TechPublishing Now MS Certified

TechPublishing Now MS Certified
Professor Robert McMillen, MBA Microsoft Certified Trainer and Solutions Expert

Saturday, May 24, 2014

Mail server disaster

We had an interesting issue with a mail server yesterday. After about 16 hours we finally got it going again but I have never seen one like this before.
At about 2PM, Outlook showed up as disconnected. I logged into the domain controller and noticed that the domain controller with all the master roles was missing the global catalog. You can check this by looking at the event logs and seeing that there is no sysvol or netlogon share on a global catalog DC. This was a 2008 server but there was also a 2012 R2 server. 
Neither realized they were domain controllers anymore since the GCs were missing from both servers. The 2012 said it was having trouble replicating with the GC on the 2008 server.
The 2008 server said it was having a jrnl wrapper problem. This can be typically fixed by changing the wrapper registry key and restarting FRS.
In this case it didn't work.
When I went to restore from backup I discovered more troubling news. The 2012 server showed good backups but the option in Backup Exec 2012 to restore was grayed out.
The reason for this could have been many so I just turned to the 2008 restore. At first I couldn't find the system state to do the restore but in BU Exec 2012 they just moved it to a new location under the disaster recovery area.

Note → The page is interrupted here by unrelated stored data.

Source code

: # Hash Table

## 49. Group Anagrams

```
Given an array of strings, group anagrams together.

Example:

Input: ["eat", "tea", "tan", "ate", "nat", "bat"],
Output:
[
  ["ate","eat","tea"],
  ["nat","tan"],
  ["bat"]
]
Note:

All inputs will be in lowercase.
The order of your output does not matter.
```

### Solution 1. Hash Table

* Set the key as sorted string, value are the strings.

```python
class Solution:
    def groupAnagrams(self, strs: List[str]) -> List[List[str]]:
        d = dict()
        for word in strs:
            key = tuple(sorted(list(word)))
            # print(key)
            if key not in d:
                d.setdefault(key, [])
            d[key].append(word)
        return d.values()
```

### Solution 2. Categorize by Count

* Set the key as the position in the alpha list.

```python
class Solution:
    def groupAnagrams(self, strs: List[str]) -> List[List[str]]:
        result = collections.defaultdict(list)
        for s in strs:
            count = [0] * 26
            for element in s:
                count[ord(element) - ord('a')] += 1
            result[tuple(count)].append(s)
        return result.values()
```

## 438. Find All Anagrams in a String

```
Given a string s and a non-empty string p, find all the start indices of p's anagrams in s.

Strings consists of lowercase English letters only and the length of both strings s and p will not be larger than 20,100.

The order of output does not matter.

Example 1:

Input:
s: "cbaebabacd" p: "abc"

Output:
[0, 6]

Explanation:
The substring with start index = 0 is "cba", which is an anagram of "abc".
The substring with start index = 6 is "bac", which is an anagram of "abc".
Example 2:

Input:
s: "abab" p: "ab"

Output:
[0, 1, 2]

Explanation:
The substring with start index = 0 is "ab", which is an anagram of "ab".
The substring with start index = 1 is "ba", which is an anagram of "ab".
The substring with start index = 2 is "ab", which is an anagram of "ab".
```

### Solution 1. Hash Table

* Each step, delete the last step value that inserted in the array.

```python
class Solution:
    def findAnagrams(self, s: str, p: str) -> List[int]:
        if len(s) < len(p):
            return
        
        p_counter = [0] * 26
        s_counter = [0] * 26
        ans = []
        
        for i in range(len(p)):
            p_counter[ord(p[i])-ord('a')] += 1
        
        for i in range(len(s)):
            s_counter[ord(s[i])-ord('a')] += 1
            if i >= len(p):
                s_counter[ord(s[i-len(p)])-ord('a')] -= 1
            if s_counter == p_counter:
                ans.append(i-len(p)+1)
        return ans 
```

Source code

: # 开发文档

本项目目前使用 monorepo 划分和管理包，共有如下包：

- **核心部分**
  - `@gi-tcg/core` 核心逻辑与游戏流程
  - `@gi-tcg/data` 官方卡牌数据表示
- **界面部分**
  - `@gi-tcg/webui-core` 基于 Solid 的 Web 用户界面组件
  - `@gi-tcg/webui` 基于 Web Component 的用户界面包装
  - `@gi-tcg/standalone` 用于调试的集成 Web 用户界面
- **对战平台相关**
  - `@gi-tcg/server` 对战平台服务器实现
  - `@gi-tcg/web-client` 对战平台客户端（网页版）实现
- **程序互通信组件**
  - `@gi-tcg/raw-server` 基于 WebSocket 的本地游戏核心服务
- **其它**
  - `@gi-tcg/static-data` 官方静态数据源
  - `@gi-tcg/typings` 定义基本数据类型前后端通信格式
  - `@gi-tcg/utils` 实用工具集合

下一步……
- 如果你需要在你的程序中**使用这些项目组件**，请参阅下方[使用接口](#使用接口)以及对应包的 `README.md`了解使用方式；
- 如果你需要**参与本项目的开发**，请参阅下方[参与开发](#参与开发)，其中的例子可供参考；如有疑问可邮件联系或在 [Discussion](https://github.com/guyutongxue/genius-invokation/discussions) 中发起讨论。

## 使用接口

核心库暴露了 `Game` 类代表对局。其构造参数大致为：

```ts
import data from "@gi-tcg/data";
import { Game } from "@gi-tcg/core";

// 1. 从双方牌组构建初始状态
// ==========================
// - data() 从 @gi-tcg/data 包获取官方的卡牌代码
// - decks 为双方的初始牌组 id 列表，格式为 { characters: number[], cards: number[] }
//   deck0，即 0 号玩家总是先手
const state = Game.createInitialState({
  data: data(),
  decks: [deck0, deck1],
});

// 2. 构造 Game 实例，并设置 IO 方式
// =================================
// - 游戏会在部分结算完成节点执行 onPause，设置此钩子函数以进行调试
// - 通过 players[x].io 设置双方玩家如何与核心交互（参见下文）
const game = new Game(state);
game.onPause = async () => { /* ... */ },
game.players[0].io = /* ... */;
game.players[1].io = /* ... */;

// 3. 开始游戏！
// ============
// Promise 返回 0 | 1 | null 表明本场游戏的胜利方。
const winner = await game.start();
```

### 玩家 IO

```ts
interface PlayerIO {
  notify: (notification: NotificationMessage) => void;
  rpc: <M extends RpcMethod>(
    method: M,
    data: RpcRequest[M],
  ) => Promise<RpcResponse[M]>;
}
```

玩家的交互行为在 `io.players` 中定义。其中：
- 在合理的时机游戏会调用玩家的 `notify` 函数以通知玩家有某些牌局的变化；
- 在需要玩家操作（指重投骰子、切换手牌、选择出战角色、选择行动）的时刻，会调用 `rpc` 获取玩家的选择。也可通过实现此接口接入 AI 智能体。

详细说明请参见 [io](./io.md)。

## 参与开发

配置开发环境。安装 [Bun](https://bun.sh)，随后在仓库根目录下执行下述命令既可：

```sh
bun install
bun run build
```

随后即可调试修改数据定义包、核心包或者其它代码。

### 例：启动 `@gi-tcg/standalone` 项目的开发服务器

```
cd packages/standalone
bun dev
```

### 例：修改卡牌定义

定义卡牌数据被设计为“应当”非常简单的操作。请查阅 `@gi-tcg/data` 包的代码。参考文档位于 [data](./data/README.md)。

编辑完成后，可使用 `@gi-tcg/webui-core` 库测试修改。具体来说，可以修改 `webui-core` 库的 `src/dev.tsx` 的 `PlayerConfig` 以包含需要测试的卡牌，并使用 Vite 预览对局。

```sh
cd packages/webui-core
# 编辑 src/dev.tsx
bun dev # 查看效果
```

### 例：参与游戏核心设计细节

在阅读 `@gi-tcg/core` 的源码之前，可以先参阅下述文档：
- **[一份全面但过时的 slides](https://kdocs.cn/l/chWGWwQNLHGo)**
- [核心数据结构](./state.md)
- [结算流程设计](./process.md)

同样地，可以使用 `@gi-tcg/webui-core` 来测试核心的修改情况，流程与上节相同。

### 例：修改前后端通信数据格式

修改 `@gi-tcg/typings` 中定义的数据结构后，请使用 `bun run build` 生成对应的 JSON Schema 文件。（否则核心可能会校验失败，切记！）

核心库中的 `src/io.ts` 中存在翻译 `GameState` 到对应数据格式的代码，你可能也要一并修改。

I found the backed up state from the night before and attempted to restore from the BU Exec server after booting the 2008 server into Directory Services Restore Mode (DSRM).
When you log into DSRM you have to use the password used when setting up the server as a domain controller. If you didn't write it down then you have to go through more agony to reset it. Fortunately, we had this recorded so I logged into the server using this password created years before. This is a different password than the domain administrator password.

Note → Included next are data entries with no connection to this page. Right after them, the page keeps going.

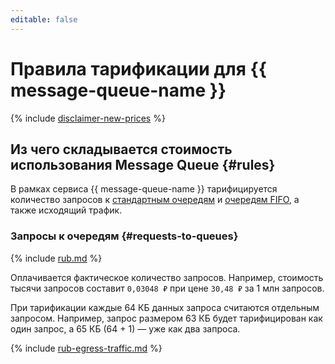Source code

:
 ```yaml
---
editable: false
---
```


# Правила тарификации для {{ message-queue-name }}


{% include [disclaimer-new-prices](../_pricing/disclaimer-new-prices.md) %}

## Из чего складывается стоимость использования Message Queue {#rules}

В рамках сервиса {{ message-queue-name }} тарифицируется количество запросов к [стандартным очередям](concepts/queue.md#standard-queues) и [очередям FIFO](concepts/queue.md#fifo-queues), а также исходящий трафик.

### Запросы к очередям {#requests-to-queues}


{% include [rub.md](../_pricing/message-queue/rub.md) %}



Оплачивается фактическое количество запросов. Например, стоимость тысячи запросов составит `0,03048 ₽` при цене `30,48 ₽` за 1 млн запросов.

При тарификации каждые 64 КБ данных запроса считаются отдельным запросом. Например, запрос размером 63 КБ будет тарифицирован как один запрос, а 65 КБ (64 + 1) — уже как два запроса.


{% include [rub-egress-traffic.md](../_pricing/rub-egress-traffic.md) %}



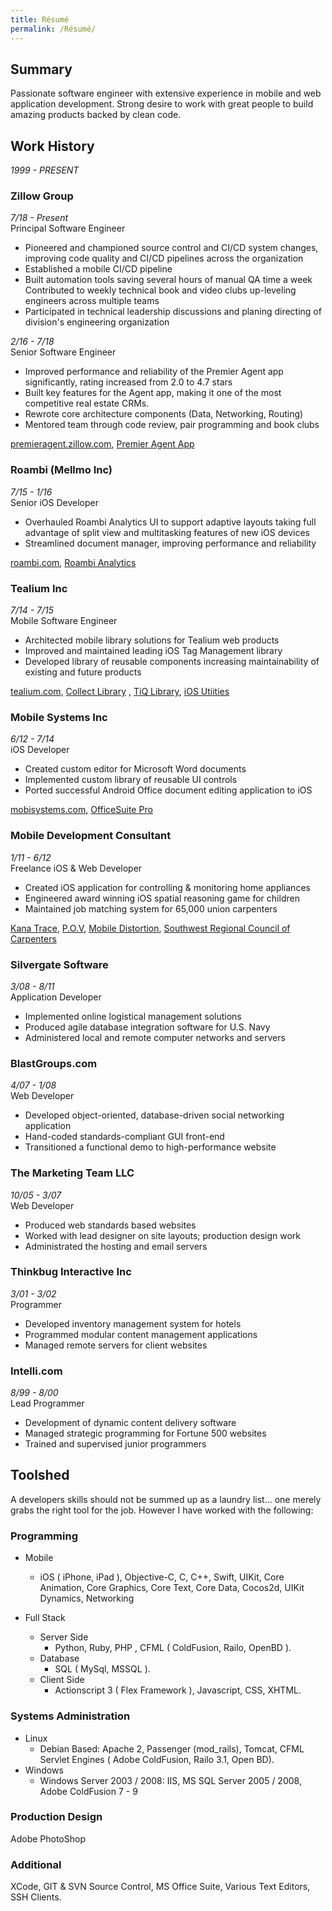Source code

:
 ```yaml
---
title: Résumé
permalink: /Résumé/
---
```



## Summary ##

Passionate software engineer with extensive experience in mobile and web application development.  Strong desire to work with great people to build amazing products backed by clean code.


## Work History ##

_1999 - PRESENT_

### Zillow Group ###

_7/18 - Present_  
Principal Software Engineer

- Pioneered and championed source control and CI/CD system changes, improving code quality and CI/CD pipelines across the organization
- Established a mobile CI/CD pipeline  
- Built automation tools saving several hours of manual QA time a week Contributed to weekly technical book and video clubs up-leveling engineers across multiple teams 
- Participated in technical leadership discussions and planing directing of division's engineering organization

_2/16 - 7/18_  
Senior Software Engineer

- Improved performance and reliability of the Premier Agent app significantly, rating increased from 2.0 to 4.7 stars
- Built key features for the Agent app, making it one of the most competitive real estate CRMs.
- Rewrote core architecture components (Data, Networking, Routing)
- Mentored team through code review, pair programming and book clubs

[premieragent.zillow.com](http://premieragent.zillow.com), [Premier Agent App](https://itunes.apple.com/us/app/premier-agent-power-zillow/id489692273?mt=8&ign-mpt=uo%3D4)


### Roambi (Mellmo Inc) ###

_7/15 - 1/16_  
Senior iOS Developer

- Overhauled Roambi Analytics UI to support adaptive layouts taking full advantage of split view and multitasking features of new iOS devices
- Streamlined document manager, improving performance and reliability

[roambi.com](http://roambi.com), [Roambi Analytics](https://itunes.apple.com/us/app/roambi-analytics/id315020789?mt=8&ign-mpt=uo%3D4)


### Tealium Inc ###

_7/14 - 7/15_   
Mobile Software Engineer

- Architected mobile library solutions for Tealium web products
- Improved and maintained leading iOS Tag Management library
- Developed library of reusable components increasing maintainability of existing and future products
			
[tealium.com](http://www.tealium.com), [Collect Library](http://tealium.github.io/collect-ios/) ,  [TiQ Library](https://github.com/tealium/ios-library), [iOS Utiities](https://github.com/tealium/ios-utilities)


### Mobile Systems Inc ###

_6/12 - 7/14_  
iOS Developer

- Created custom editor for Microsoft Word documents
- Implemented custom library of reusable UI controls
- Ported successful Android Office document editing application to iOS

[mobisystems.com](http://www.mobisystems.com), [OfficeSuite Pro](https://itunes.apple.com/us/app/officesuite-professional/id675054186)


### Mobile Development Consultant ###
_1/11 - 6/12_  
Freelance iOS & Web Developer

- Created iOS application for controlling & monitoring home appliances
- Engineered award winning iOS spatial reasoning game for children
- Maintained job matching system for 65,000 union carpenters

[Kana Trace](http://itunes.apple.com/us/app/kana-trace/id455615860?ls=1&mt=8), [P.O.V](https://itunes.apple.com/us/app/p.o.v.-spatial-reasoning-game/id532611500?mt=8), [Mobile Distortion](http://mobiledistortion.com), [Southwest Regional Council of Carpenters](http://swcarpenters.org)


### Silvergate Software ### 
_3/08 - 8/11_  
Application Developer

- Implemented online logistical management solutions
- Produced agile database integration software for U.S. Navy
- Administered local and remote computer networks and servers


### BlastGroups.com ### 
_4/07 - 1/08_  
Web Developer

- Developed object-oriented, database-driven social networking application
- Hand-coded standards-compliant GUI front-end
- Transitioned a functional demo to high-performance website


### The Marketing Team LLC ### 
_10/05 - 3/07_  
Web Developer

- Produced web standards based websites
- Worked with lead designer on site layouts; production design work
- Administrated the hosting and email servers


### Thinkbug Interactive Inc ### 
_3/01 - 3/02_  
Programmer

- Developed inventory management system for hotels
- Programmed modular content management applications
- Managed remote servers for client websites


### Intelli.com ### 
_8/99 - 8/00_  
Lead Programmer

- Development of dynamic content delivery software
- Managed strategic programming for Fortune 500 websites
- Trained and supervised junior programmers


## Toolshed ##

A developers skills should not be summed up as a laundry list... one merely grabs the right tool for the job. However I have worked with the following:

### Programming ###

- Mobile
	- iOS ( iPhone, iPad ), Objective-C, C, C++, Swift, UIKit, Core Animation, Core Graphics, Core Text, Core Data, Cocos2d, UIKit Dynamics, Networking

- Full Stack
	- Server Side
		- Python, Ruby, PHP , CFML ( ColdFusion, Railo, OpenBD ).
	- Database
		- SQL ( MySql, MSSQL ).
	- Client Side
		- Actionscript 3 ( Flex Framework ), Javascript, CSS, XHTML.

### Systems Administration ###

- Linux
	- Debian Based: Apache 2, Passenger (mod_rails), Tomcat, CFML Servlet Engines ( Adobe ColdFusion, Railo 3.1, Open BD).
- Windows
	- Windows Server 2003 / 2008: IIS, MS SQL Server 2005 / 2008, Adobe ColdFusion 7 - 9

### Production Design ###

Adobe PhotoShop

### Additional ###

XCode, GIT & SVN Source Control, MS Office Suite, Various Text Editors, SSH Clients.
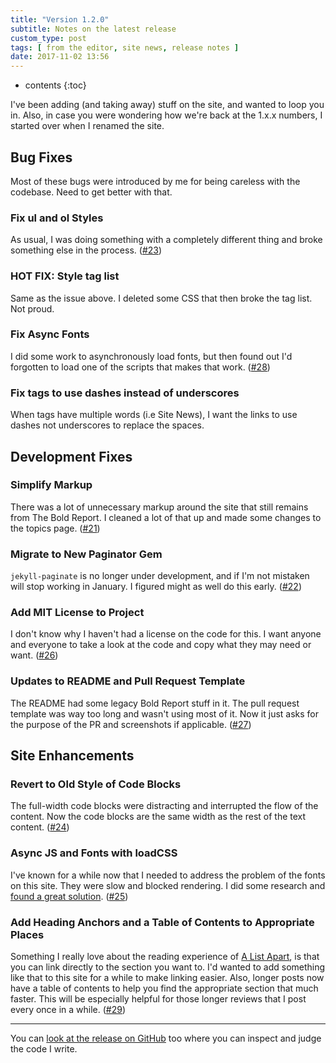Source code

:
 ```yaml
---
title: "Version 1.2.0"
subtitle: Notes on the latest release
custom_type: post
tags: [ from the editor, site news, release notes ]
date: 2017-11-02 13:56
---
```


* contents
{:toc}

I've been adding (and taking away) stuff on the site, and wanted to loop you in. Also, in case you were wondering how we're back at the 1.x.x numbers, I started over when I renamed the site.

## Bug Fixes

Most of these bugs were introduced by me for being careless with the codebase. Need to get better with that.

### Fix ul and ol Styles

As usual, I was doing something with a completely different thing and broke something else in the process. ([#23](https://github.com/smithtimmytim/brightlycolored.org/pull/23))

### HOT FIX: Style tag list

Same as the issue above. I deleted some CSS that then broke the tag list. Not proud.

### Fix Async Fonts

I did some work to asynchronously load fonts, but then found out I'd forgotten to load one of the scripts that makes that work. ([#28](https://github.com/smithtimmytim/brightlycolored.org/pull/28))

### Fix tags to use dashes instead of underscores
When tags have multiple words (i.e Site News), I want the links to use dashes not underscores to replace the spaces.

## Development Fixes

### Simplify Markup

There was a lot of unnecessary markup around the site that still remains from The Bold Report. I cleaned a lot of that up and made some changes to the topics page. ([#21](https://github.com/smithtimmytim/brightlycolored.org/pull/21))

### Migrate to New Paginator Gem

`jekyll-paginate` is no longer under development, and if I'm not mistaken will stop working in January. I figured might as well do this early. ([#22](https://github.com/smithtimmytim/brightlycolored.org/pull/22))

### Add MIT License to Project

I don't know why I haven't had a license on the code for this. I want anyone and everyone to take a look at the code and copy what they may need or want. ([#26](https://github.com/smithtimmytim/brightlycolored.org/pull/26))

### Updates to README and Pull Request Template

The README had some legacy Bold Report stuff in it. The pull request template was way too long and wasn't using most of it. Now it just asks for the purpose of the PR and screenshots if applicable. ([#27](https://github.com/smithtimmytim/brightlycolored.org/pull/27))

## Site Enhancements

### Revert to Old Style of Code Blocks

The full-width code blocks were distracting and interrupted the flow of the content. Now the code blocks are the same width as the rest of the text content. ([#24](https://github.com/smithtimmytim/brightlycolored.org/pull/24))

### Async JS and Fonts with loadCSS

I've known for a while now that I needed to address the problem of the fonts on this site. They were slow and blocked rendering. I did some research and [found a great solution](/2017/10/performant-cloud-typography-fonts/). ([#25](https://github.com/smithtimmytim/brightlycolored.org/pull/25))

### Add Heading Anchors and a Table of Contents to Appropriate Places

Something I really love about the reading experience of [A List Apart](https://alistapart.com/), is that you can link directly to the section you want to. I'd wanted to add something like that to this site for a while to make linking easier. Also, longer posts now have a table of contents to help you find the appropriate section that much faster. This will be especially helpful for those longer reviews that I post every once in a while. ([#29](https://github.com/smithtimmytim/brightlycolored.org/pull/29))

---

You can [look at the release on GitHub](https://github.com/smithtimmytim/brightlycolored.org/releases/tag/v1.2.0) too where you can inspect and judge the code I write.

Here comes the catch 22. When I tried to run the restore it said you cannot use the domain administrator user and password while logged in with the DSRM account while in that mode. I can't restore the system state while logged into normal mode because it won't properly overwrite the files and I can't restore it when in DSRM mode because it can't reach the domain anymore.
All the while this is going on the mail server needs a valid domain controller to work with a global catalog server. Otherwise the services just shut down. Now, no email and no domain.

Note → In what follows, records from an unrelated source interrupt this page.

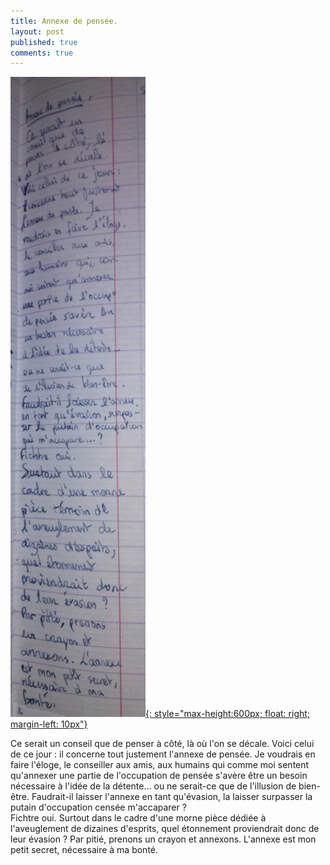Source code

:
 ```yaml
---
title: Annexe de pensée.
layout: post
published: true
comments: true
---
```

[![Cette annexe à l'origine](/images/annexe1.jpg){: style="max-height:600px; float: right; margin-left: 10px"}](/images/annexe1.jpg)

Ce serait un conseil que de penser à côté, là où l'on se décale. Voici celui de ce jour : il concerne tout justement l'annexe de pensée. Je voudrais en faire l'éloge, le conseiller aux amis, aux humains qui comme moi sentent qu'annexer une partie de l'occupation de pensée s'avère être un besoin nécessaire à l'idée de la détente… ou ne serait-ce que de l'illusion de bien-être. Faudrait-il laisser l'annexe en tant qu'évasion, la laisser surpasser la putain d'occupation censée m'accaparer ?  
Fichtre oui. Surtout dans le cadre d'une morne pièce dédiée à l'aveuglement de dizaines d'esprits, quel étonnement proviendrait donc de leur évasion ? Par pitié, prenons un crayon et annexons. L'annexe est mon petit secret, nécessaire à ma bonté.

The next thing to do was to get that system state restored so all of this would start working again.
I tried restoring the system state to the local backup server and just copy it over to the 2008 server where I would use WBAdmin.exe to restore the state. The redirected restore worked and I copied it over to the 2008 server. The problem was when trying to use the command to restore it on the 2008 server it said no backup was there to restore. I also tried to use Windows Server backup and it said the same thing even though there was 28 GBs of system state data right there.
I looked at the event errors in Windows and BU Exec and found that the problem was that the restore mode user wasn't a member of the Backup Operators group. I had to restart the 2008 server into normal mode to add a new user I just created to that group. I decided to call the user backupadmin.
I added the new local user to the domain group and rebooted back into DSRM to attempt the restore again.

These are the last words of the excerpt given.